• **WHAT IS BEING ASKED**
Return every entry exactly, except for any pictures.
── DATA FOR ANALYSIS ──
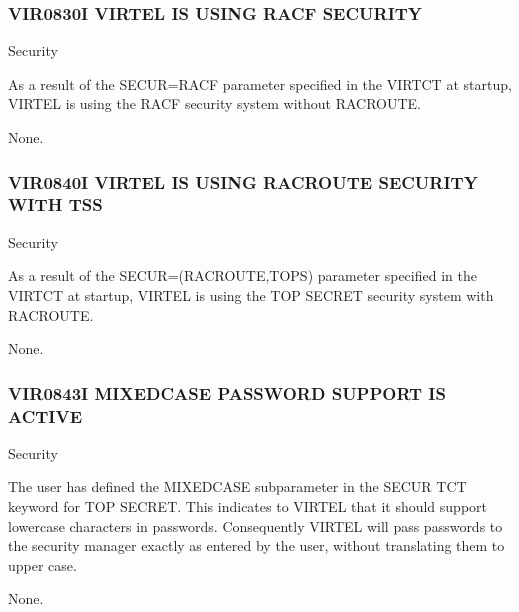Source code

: \documentclass[letterpaper,10pt,english]{sphinxmanual}
\begin{document}
\subsubsection{VIR0830I VIRTEL IS USING RACF SECURITY}
\label{\detokenize{messages:vir0830i-virtel-is-using-racf-security}}\begin{description}
\sphinxAtStartPar
Security

\sphinxAtStartPar
As a result of the SECUR=RACF parameter specified in the VIRTCT at startup, VIRTEL is using the RACF security system without RACROUTE.

\sphinxAtStartPar
None.

\end{description}


\subsubsection{VIR0840I VIRTEL IS USING RACROUTE SECURITY WITH TSS}
\label{\detokenize{messages:vir0840i-virtel-is-using-racroute-security-with-tss}}\begin{description}
\sphinxAtStartPar
Security

\sphinxAtStartPar
As a result of the SECUR=(RACROUTE,TOPS) parameter specified in the VIRTCT at startup, VIRTEL is using the TOP SECRET security system with RACROUTE.

\sphinxAtStartPar
None.

\end{description}


\subsubsection{VIR0843I MIXED\sphinxhyphen{}CASE PASSWORD SUPPORT IS ACTIVE}
\label{\detokenize{messages:vir0843i-mixed-case-password-support-is-active}}\begin{description}
\sphinxAtStartPar
Security

\sphinxAtStartPar
The user has defined the MIXEDCASE subparameter in the SECUR TCT keyword for TOP SECRET. This indicates to VIRTEL that it should support lower\sphinxhyphen{}case characters in passwords. Consequently VIRTEL will pass passwords to the security manager exactly as entered by the user, without translating them to upper case.

\sphinxAtStartPar
None.

\end{description}
\end{document}
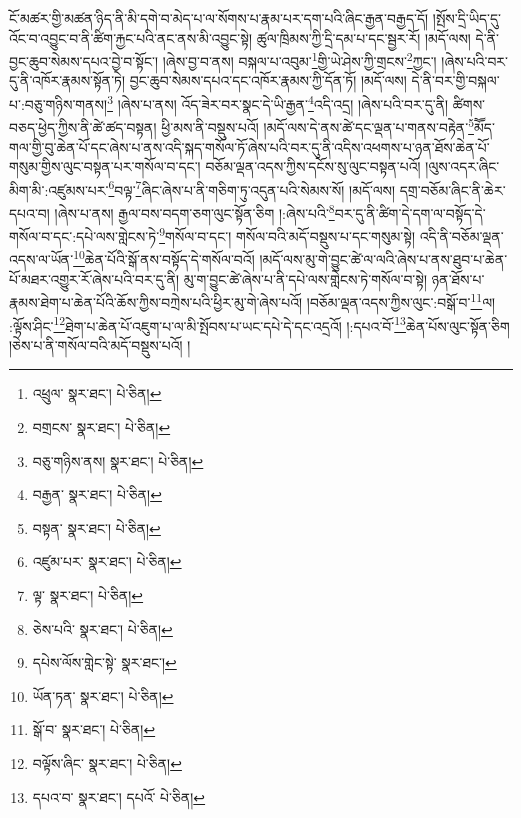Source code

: ངོ་མཚར་གྱི་མཚན་ཉིད་ནི་མི་དགེ་བ་མེད་པ་ལ་སོགས་པ་རྣམ་པར་དག་པའི་ཞིང་རྒྱན་བརྒྱད་དོ། །སྤོས་དྲི་ཡིད་དུ་འོང་བ་འབྱུང་བ་ནི་ཚིག་རྐྱང་པའི་ནང་ནས་མི་འབྱུང་སྟེ། ཚུལ་ཁྲིམས་ཀྱི་དྲི་དམ་པ་དང་སྦྱར་རོ། །མདོ་ལས། དེ་ནི་བྱང་ཆུབ་སེམས་དཔའ་བྱེ་བ་སྟོང་། །ཞེས་བྱ་བ་ནས། བསྐལ་པ་འབུམ་\footnote{འཕྲུལ་  སྣར་ཐང་།  པེ་ཅིན། }གྱི་ཡེ་ཤེས་ཀྱི་གྲངས་\footnote{བགྲངས་  སྣར་ཐང་།  པེ་ཅིན། }ཀྱང་། །ཞེས་པའི་བར་དུ་ནི་འཁོར་རྣམས་སྟོན་ཏེ། བྱང་ཆུབ་སེམས་དཔའ་དང་འཁོར་རྣམས་ཀྱི་དོན་ཏོ། །མདོ་ལས། དེ་ནི་བར་གྱི་བསྐལ་པ་:བཅུ་གཉིས་གནས།\footnote{བཅུ་གཉིས་ནས།  སྣར་ཐང་།  པེ་ཅིན། } །ཞེས་པ་ནས། འོད་ཟེར་བར་སྣང་དེ་ཡི་རྒྱན་\footnote{བརྒྱན་  སྣར་ཐང་།  པེ་ཅིན། }འདི་འདྲ། །ཞེས་པའི་བར་དུ་ནི། ཚིགས་བཅད་ཕྱེད་ཀྱིས་ནི་ཚེ་ཚད་བསྟན། ཕྱི་མས་ནི་བསྡུས་པའོ། །མདོ་ལས་དེ་ནས་ཚེ་དང་ལྡན་པ་གནས་བརྟེན་\footnote{བསྟན་  སྣར་ཐང་།  པེ་ཅིན། }མཽད་གལ་གྱི་བུ་ཆེན་པོ་དང་ཞེས་པ་ནས་འདི་སྐད་གསོལ་ཏོ་ཞེས་པའི་བར་དུ་ནི་འདིས་འཕགས་པ་ཉན་ཐོས་ཆེན་པོ་གསུམ་གྱིས་ལུང་བསྟན་པར་གསོལ་བ་དང་། བཅོམ་ལྡན་འདས་ཀྱིས་དངོས་སུ་ལུང་བསྟན་པའོ། །ལུས་འདར་ཞིང་མིག་མི་:འཛུམས་པར་\footnote{འཛུམ་པར་  སྣར་ཐང་།  པེ་ཅིན། }བལྟ་\footnote{ལྟ་  སྣར་ཐང་།  པེ་ཅིན། }ཞིང་ཞེས་པ་ནི་གཅིག་ཏུ་འདུན་པའི་སེམས་སོ། །མདོ་ལས། དགྲ་བཅོམ་ཞིང་ནི་ཆེར་དཔའ་བ། །ཞེས་པ་ནས། རྒྱལ་བས་བདག་ཅག་ལུང་སྟོན་ཅིག །:ཞེས་པའི་\footnote{ཅེས་པའི་  སྣར་ཐང་།  པེ་ཅིན། }བར་དུ་ནི་ཚིག་དེ་དག་ལ་བསྟོད་དེ་གསོལ་བ་དང་:དཔེ་ལས་གླེངས་ཏེ་\footnote{དཔེས་ལོས་གླེང་སྟེ་  སྣར་ཐང་། }གསོལ་བ་དང་། གསོལ་བའི་མདོ་བསྡུས་པ་དང་གསུམ་སྟེ། འདི་ནི་བཅོམ་ལྡན་འདས་ལ་ཡོན་\footnote{ཡོན་ཏན་  སྣར་ཐང་།  པེ་ཅིན། }ཆེན་པོའི་སྒོ་ནས་བསྟོད་དེ་གསོལ་བའོ། །མདོ་ལས་མུ་གེ་བྱུང་ཚེ་ལ་ལའི་ཞེས་པ་ནས་ཐུབ་པ་ཆེན་པོ་མཐར་འགྱུར་རོ་ཞེས་པའི་བར་དུ་ནི། མུ་ག་བྱུང་ཚེ་ཞེས་པ་ནི་དཔེ་ལས་གླེངས་ཏེ་གསོལ་བ་སྟེ། ཉན་ཐོས་པ་རྣམས་ཐེག་པ་ཆེན་པོའི་ཆོས་ཀྱིས་བཀྲེས་པའི་ཕྱིར་མུ་གེ་ཞེས་པའོ། །བཅོམ་ལྡན་འདས་ཀྱིས་ལུང་:བསྒོ་བ་\footnote{སྒོ་བ་  སྣར་ཐང་།  པེ་ཅིན། }ལ། :ལྟོས་ཤིང་\footnote{བལྟོས་ཞིང་  སྣར་ཐང་།  པེ་ཅིན། }ཐེག་པ་ཆེན་པོ་འཇུག་པ་ལ་མི་སྤོབས་པ་ཡང་དཔེ་དེ་དང་འདྲའོ། །:དཔའ་བོ་\footnote{དཔའ་བ་  སྣར་ཐང་། དཔའོ་  པེ་ཅིན། }ཆེན་པོས་ལུང་སྟོན་ཅིག །ཅེས་པ་ནི་གསོལ་བའི་མདོ་བསྡུས་པའོ། །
───
• **TASK SOLUTION**
Source code

: \documentclass[letterpaper,10pt,english]{sphinxmanual}
\begin{document}
\subsubsection{VIR0830I VIRTEL IS USING RACF SECURITY}
\label{\detokenize{messages:vir0830i-virtel-is-using-racf-security}}\begin{description}
\sphinxAtStartPar
Security

\sphinxAtStartPar
As a result of the SECUR=RACF parameter specified in the VIRTCT at startup, VIRTEL is using the RACF security system without RACROUTE.

\sphinxAtStartPar
None.

\end{description}


\subsubsection{VIR0840I VIRTEL IS USING RACROUTE SECURITY WITH TSS}
\label{\detokenize{messages:vir0840i-virtel-is-using-racroute-security-with-tss}}\begin{description}
\sphinxAtStartPar
Security

\sphinxAtStartPar
As a result of the SECUR=(RACROUTE,TOPS) parameter specified in the VIRTCT at startup, VIRTEL is using the TOP SECRET security system with RACROUTE.

\sphinxAtStartPar
None.

\end{description}


\subsubsection{VIR0843I MIXED\sphinxhyphen{}CASE PASSWORD SUPPORT IS ACTIVE}
\label{\detokenize{messages:vir0843i-mixed-case-password-support-is-active}}\begin{description}
\sphinxAtStartPar
Security

\sphinxAtStartPar
The user has defined the MIXEDCASE subparameter in the SECUR TCT keyword for TOP SECRET. This indicates to VIRTEL that it should support lower\sphinxhyphen{}case characters in passwords. Consequently VIRTEL will pass passwords to the security manager exactly as entered by the user, without translating them to upper case.

\sphinxAtStartPar
None.

\end{description}
\end{document}
Source code

: ངོ་མཚར་གྱི་མཚན་ཉིད་ནི་མི་དགེ་བ་མེད་པ་ལ་སོགས་པ་རྣམ་པར་དག་པའི་ཞིང་རྒྱན་བརྒྱད་དོ། །སྤོས་དྲི་ཡིད་དུ་འོང་བ་འབྱུང་བ་ནི་ཚིག་རྐྱང་པའི་ནང་ནས་མི་འབྱུང་སྟེ། ཚུལ་ཁྲིམས་ཀྱི་དྲི་དམ་པ་དང་སྦྱར་རོ། །མདོ་ལས། དེ་ནི་བྱང་ཆུབ་སེམས་དཔའ་བྱེ་བ་སྟོང་། །ཞེས་བྱ་བ་ནས། བསྐལ་པ་འབུམ་\footnote{འཕྲུལ་  སྣར་ཐང་།  པེ་ཅིན། }གྱི་ཡེ་ཤེས་ཀྱི་གྲངས་\footnote{བགྲངས་  སྣར་ཐང་།  པེ་ཅིན། }ཀྱང་། །ཞེས་པའི་བར་དུ་ནི་འཁོར་རྣམས་སྟོན་ཏེ། བྱང་ཆུབ་སེམས་དཔའ་དང་འཁོར་རྣམས་ཀྱི་དོན་ཏོ། །མདོ་ལས། དེ་ནི་བར་གྱི་བསྐལ་པ་:བཅུ་གཉིས་གནས།\footnote{བཅུ་གཉིས་ནས།  སྣར་ཐང་།  པེ་ཅིན། } །ཞེས་པ་ནས། འོད་ཟེར་བར་སྣང་དེ་ཡི་རྒྱན་\footnote{བརྒྱན་  སྣར་ཐང་།  པེ་ཅིན། }འདི་འདྲ། །ཞེས་པའི་བར་དུ་ནི། ཚིགས་བཅད་ཕྱེད་ཀྱིས་ནི་ཚེ་ཚད་བསྟན། ཕྱི་མས་ནི་བསྡུས་པའོ། །མདོ་ལས་དེ་ནས་ཚེ་དང་ལྡན་པ་གནས་བརྟེན་\footnote{བསྟན་  སྣར་ཐང་།  པེ་ཅིན། }མཽད་གལ་གྱི་བུ་ཆེན་པོ་དང་ཞེས་པ་ནས་འདི་སྐད་གསོལ་ཏོ་ཞེས་པའི་བར་དུ་ནི་འདིས་འཕགས་པ་ཉན་ཐོས་ཆེན་པོ་གསུམ་གྱིས་ལུང་བསྟན་པར་གསོལ་བ་དང་། བཅོམ་ལྡན་འདས་ཀྱིས་དངོས་སུ་ལུང་བསྟན་པའོ། །ལུས་འདར་ཞིང་མིག་མི་:འཛུམས་པར་\footnote{འཛུམ་པར་  སྣར་ཐང་།  པེ་ཅིན། }བལྟ་\footnote{ལྟ་  སྣར་ཐང་།  པེ་ཅིན། }ཞིང་ཞེས་པ་ནི་གཅིག་ཏུ་འདུན་པའི་སེམས་སོ། །མདོ་ལས། དགྲ་བཅོམ་ཞིང་ནི་ཆེར་དཔའ་བ། །ཞེས་པ་ནས། རྒྱལ་བས་བདག་ཅག་ལུང་སྟོན་ཅིག །:ཞེས་པའི་\footnote{ཅེས་པའི་  སྣར་ཐང་།  པེ་ཅིན། }བར་དུ་ནི་ཚིག་དེ་དག་ལ་བསྟོད་དེ་གསོལ་བ་དང་:དཔེ་ལས་གླེངས་ཏེ་\footnote{དཔེས་ལོས་གླེང་སྟེ་  སྣར་ཐང་། }གསོལ་བ་དང་། གསོལ་བའི་མདོ་བསྡུས་པ་དང་གསུམ་སྟེ། འདི་ནི་བཅོམ་ལྡན་འདས་ལ་ཡོན་\footnote{ཡོན་ཏན་  སྣར་ཐང་།  པེ་ཅིན། }ཆེན་པོའི་སྒོ་ནས་བསྟོད་དེ་གསོལ་བའོ། །མདོ་ལས་མུ་གེ་བྱུང་ཚེ་ལ་ལའི་ཞེས་པ་ནས་ཐུབ་པ་ཆེན་པོ་མཐར་འགྱུར་རོ་ཞེས་པའི་བར་དུ་ནི། མུ་ག་བྱུང་ཚེ་ཞེས་པ་ནི་དཔེ་ལས་གླེངས་ཏེ་གསོལ་བ་སྟེ། ཉན་ཐོས་པ་རྣམས་ཐེག་པ་ཆེན་པོའི་ཆོས་ཀྱིས་བཀྲེས་པའི་ཕྱིར་མུ་གེ་ཞེས་པའོ། །བཅོམ་ལྡན་འདས་ཀྱིས་ལུང་:བསྒོ་བ་\footnote{སྒོ་བ་  སྣར་ཐང་།  པེ་ཅིན། }ལ། :ལྟོས་ཤིང་\footnote{བལྟོས་ཞིང་  སྣར་ཐང་།  པེ་ཅིན། }ཐེག་པ་ཆེན་པོ་འཇུག་པ་ལ་མི་སྤོབས་པ་ཡང་དཔེ་དེ་དང་འདྲའོ། །:དཔའ་བོ་\footnote{དཔའ་བ་  སྣར་ཐང་། དཔའོ་  པེ་ཅིན། }ཆེན་པོས་ལུང་སྟོན་ཅིག །ཅེས་པ་ནི་གསོལ་བའི་མདོ་བསྡུས་པའོ། །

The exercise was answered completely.